Problem requirements –
What lines in the records include the string "World"? Return each one.

Listed records –
::::

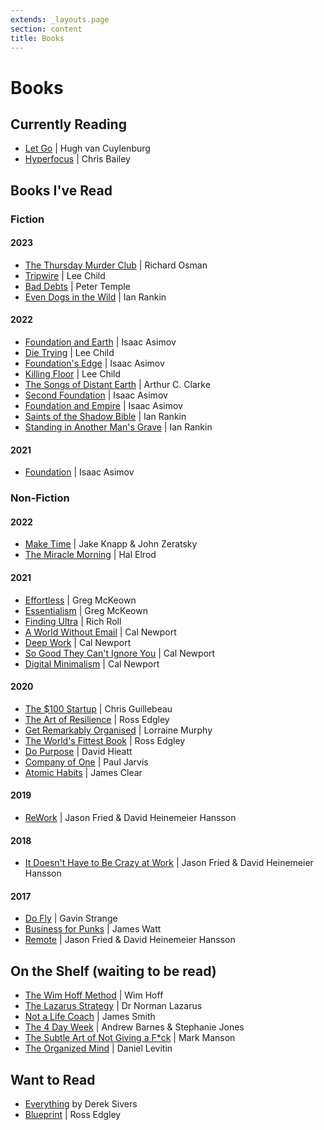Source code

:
 ```yaml
---
extends: _layouts.page
section: content
title: Books
---
```

# Books

## Currently Reading

* [Let Go](https://www.kobo.com/au/en/ebook/let-go-23) | Hugh van Cuylenburg
* [Hyperfocus](https://www.kobo.com/au/en/ebook/hyperfocus-5) | Chris Bailey

## Books I've Read

### Fiction

#### 2023

* [The Thursday Murder Club](https://www.kobo.com/au/en/ebook/the-thursday-murder-club) | Richard Osman
* [Tripwire](https://www.kobo.com/au/en/ebook/tripwire-4) | Lee Child
* [Bad Debts](https://www.kobo.com/au/en/ebook/bad-debts-4) | Peter Temple
* [Even Dogs in the Wild](https://www.kobo.com/au/en/ebook/even-dogs-in-the-wild) | Ian Rankin

#### 2022

* [Foundation and Earth](https://www.kobo.com/au/en/ebook/foundation-and-earth-the-foundation-series-sequels-book-2) | Isaac Asimov
* [Die Trying](https://www.kobo.com/au/en/ebook/die-trying-2) | Lee Child
* [Foundation's Edge](https://www.kobo.com/au/en/ebook/foundation-s-edge-the-foundation-series-sequels-book-1) | Isaac Asimov
* [Killing Floor](https://www.kobo.com/au/en/ebook/killing-floor-jack-reacher-1) | Lee Child
* [The Songs of Distant Earth](https://www.amazon.com/Songs-Distant-Earth-Arthur-Clarke/dp/0345322401) | Arthur C. Clarke
* [Second Foundation](https://www.kobo.com/au/en/ebook/second-foundation-the-foundation-trilogy-book-3-1) | Isaac Asimov
* [Foundation and Empire](https://www.kobo.com/au/en/ebook/foundation-and-empire-the-foundation-trilogy-book-2) | Isaac Asimov
* [Saints of the Shadow Bible](https://www.kobo.com/au/en/ebook/saints-of-the-shadow-bible) | Ian Rankin
* [Standing in Another Man's Grave](https://www.kobo.com/au/en/ebook/standing-in-another-man-s-grave-1) | Ian Rankin

#### 2021

* [Foundation](https://www.kobo.com/au/en/ebook/foundation-the-foundation-trilogy-book-1-1) | Isaac Asimov

### Non-Fiction

#### 2022

* [Make Time](https://www.kobo.com/au/en/ebook/make-time-2) | Jake Knapp & John Zeratsky
* [The Miracle Morning](https://www.kobo.com/au/en/ebook/the-miracle-morning) | Hal Elrod

#### 2021

* [Effortless](https://www.kobo.com/au/en/ebook/effortless-9) | Greg McKeown
* [Essentialism](https://www.kobo.com/au/en/ebook/essentialism-2) | Greg McKeown
* [Finding Ultra](https://www.kobo.com/au/en/ebook/finding-ultra-revised-and-updated-edition-1) | Rich Roll
* [A World Without Email](https://www.kobo.com/au/en/ebook/a-world-without-email-2) | Cal Newport
* [Deep Work](https://www.kobo.com/au/en/ebook/deep-work-2) | Cal Newport
* [So Good They Can't Ignore You](https://www.kobo.com/au/en/ebook/so-good-they-can-t-ignore-you-2) | Cal Newport
* [Digital Minimalism](https://www.kobo.com/au/en/ebook/digital-minimalism) | Cal Newport

#### 2020

* [The $100 Startup](https://www.kobo.com/au/en/ebook/the-100-startup) | Chris Guillebeau
* [The Art of Resilience](https://www.kobo.com/au/en/ebook/the-art-of-resilience-strategies-for-an-unbreakable-mind-and-body) | Ross Edgley
* [Get Remarkably Organised](https://www.kobo.com/au/en/ebook/get-remarkably-organised) | Lorraine Murphy
* [The World's Fittest Book](https://www.kobo.com/au/en/ebook/the-world-s-fittest-book-1) | Ross Edgley
* [Do Purpose](https://thedobook.co/products/do-purpose-why-brands-with-a-purpose-do-better-and-matter-more) | David Hieatt
* [Company of One](https://www.kobo.com/au/en/ebook/company-of-one-1) | Paul Jarvis
* [Atomic Habits](https://www.kobo.com/au/en/ebook/atomic-habits-an-easy-and-proven-way-to-build-good-habits-and-break-bad-ones) | James Clear

#### 2019

* [ReWork](https://www.kobo.com/au/en/ebook/rework-2) | Jason Fried & David Heinemeier Hansson

#### 2018

* [It Doesn't Have to Be Crazy at Work](https://www.kobo.com/au/en/ebook/it-doesn-t-have-to-be-crazy-at-work-1) | Jason Fried & David Heinemeier Hansson

#### 2017

* [Do Fly](https://thedobook.co/products/do-fly-find-your-way-make-a-living-be-your-best-self) | Gavin Strange
* [Business for Punks](https://www.kobo.com/au/en/ebook/business-for-punks) | James Watt
* [Remote](https://www.kobo.com/au/en/ebook/remote-1) | Jason Fried & David Heinemeier Hansson

## On the Shelf (waiting to be read)

* [The Wim Hoff Method](https://www.kobo.com/au/en/ebook/the-wim-hof-method) | Wim Hoff
* [The Lazarus Strategy](https://www.kobo.com/au/en/ebook/the-lazarus-strategy) | Dr Norman Lazarus
* [Not a Life Coach](https://www.kobo.com/au/en/ebook/not-a-life-coach-push-your-boundaries-unlock-your-potential-redefine-your-life) | James Smith
* [The 4 Day Week](https://www.kobo.com/au/en/ebook/the-4-day-week) | Andrew Barnes & Stephanie Jones
* [The Subtle Art of Not Giving a F*ck](https://www.kobo.com/au/en/ebook/the-subtle-art-of-not-giving-a-f-ck-1) | Mark Manson
* [The Organized Mind](https://www.kobo.com/au/en/ebook/the-organized-mind-1) | Daniel Levitin

## Want to Read

* [Everything](https://sive.rs/#mybooks) by Derek Sivers
* [Blueprint](https://www.kobo.com/au/en/ebook/blueprint-build-a-bulletproof-body-for-extreme-adventure-in-365-days) | Ross Edgley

::::

Result –
* [A World Without Email](https://www.kobo.com/au/en/ebook/a-world-without-email-2) | Cal Newport
* [The World's Fittest Book](https://www.kobo.com/au/en/ebook/the-world-s-fittest-book-1) | Ross Edgley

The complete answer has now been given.